Mevlana Muhibbi İki Kadın Şair: Leyla ve Şeref hanım

Hz. Mevlânâ, sadece şiir söyleyen değil hakkında Yunus Emre gibi şiirler de söylenen bir sufî şairdir. Özellikle, Divan edebiyatında pek çok şair,  birer Mevlânâ muhibbi ve müntesibi olarak onunla ilgili şiirler yazmışlardır. Bu durum, zamanla Mevlevilik etkisinde şiir yazma şekline de dönüştüğü için Türk edebiyatı içerisinde bir “Mevlevî edebiyatı” doğmuştur.
Bu edebiyat, özellikle XIII. asırdan itibaren çok gelişmiş, Ahmet Fakih, Şeyyad Hamza, Yunus Emre, Sultan Veled ve Âşık Paşa’yla başlayan bu gelenek, daha sonra, Nef’i, Nabi, Neşati, Şeyh Galib, Yenişehirli Avni, Esrar Dede, Keçecizâde İzzet Molla, Enderunlu Vasıf, Akif ve Pertev Paşa gibi isimlerle Tanzimat sonrasına kadar devam etmiştir. Cumhuriyet devrinde de Yahya Kemal, Nazım Hikmet, Hasan Ali Yücel, Halide Nusret Zorlutuna gibi şairler, Mevleviliği konu alan yahut Mevlânâ övgüsü ve sevgisini dile getiren şiirler yazmışlardır. Günümüz şairleri arasında da bu tür şiir yazan şairler vardır. Fazıl Hüsnü Dağlarca, Arif Nihat Asya, Bekir Sıtkı Erdoğan, Yavuz Bülent Bakiler, Feyzi Halıcı bunlardan bir kaçıdır. Yabancı edebiyatlarda da bu tür şiirler yazılmıştır. Alman şairi Hanns Meinke, yine Alman doğu bilimcisi Annemaria Schımmel, İranlı şair Sadık Sermed, Kanadalı James George akla ilk gelen isimlerdir.

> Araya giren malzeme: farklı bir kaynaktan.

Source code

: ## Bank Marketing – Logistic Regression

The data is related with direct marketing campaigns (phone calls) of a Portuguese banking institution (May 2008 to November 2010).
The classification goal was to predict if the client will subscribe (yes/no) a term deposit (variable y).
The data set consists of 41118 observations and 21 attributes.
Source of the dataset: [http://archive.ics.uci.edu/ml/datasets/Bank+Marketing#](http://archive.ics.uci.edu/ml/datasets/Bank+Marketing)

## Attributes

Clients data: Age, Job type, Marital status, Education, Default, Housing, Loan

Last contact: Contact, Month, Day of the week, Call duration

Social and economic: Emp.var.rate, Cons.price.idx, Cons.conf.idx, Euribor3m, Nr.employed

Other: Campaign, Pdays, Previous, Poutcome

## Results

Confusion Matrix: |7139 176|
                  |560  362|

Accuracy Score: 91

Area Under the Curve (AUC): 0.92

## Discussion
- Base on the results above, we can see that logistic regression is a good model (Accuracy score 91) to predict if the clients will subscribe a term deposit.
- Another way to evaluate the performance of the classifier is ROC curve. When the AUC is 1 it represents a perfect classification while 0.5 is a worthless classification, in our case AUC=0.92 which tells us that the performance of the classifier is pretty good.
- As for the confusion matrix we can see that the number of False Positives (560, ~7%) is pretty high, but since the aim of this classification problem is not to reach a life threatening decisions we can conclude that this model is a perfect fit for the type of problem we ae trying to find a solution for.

Mevlânâ konulu şiir yazanlar arasında hanım şairler de bulunmaktadır. Bunlar arasında dikkatimizi hemen çeken iki şair, Leyla ve Şeref Hanım’dır. Edebiyat çevrelerinde daha çok “pür âteşim açdırma sakın ağzımı zinhâr/Zâlim beni söyletme derûnumda neler var” mısralarıyla başlayan şarkısıyla da tanınan Leylâ Hanım, İstanbul’da doğmuştur. Doğum tarihi bilinmemektedir. Şairliğinde en büyük tesir, Mevlevi tarikatına mensup dayısı, şair Keçecizâde İzzet Molla’dır. Onu kendisine şiirde üstad kabul eden Leyla Hanım’ın, şairliğe yönelmesinde aile çevresinin de tesiri olduğu muhakkaktır. Zira münevver bir aile ortamında yetişmiştir. Edebiyat tarihçileri onun  “derviş ruhlu, hür fikirli ve olgun bir kadın” olduğunu belirtirler.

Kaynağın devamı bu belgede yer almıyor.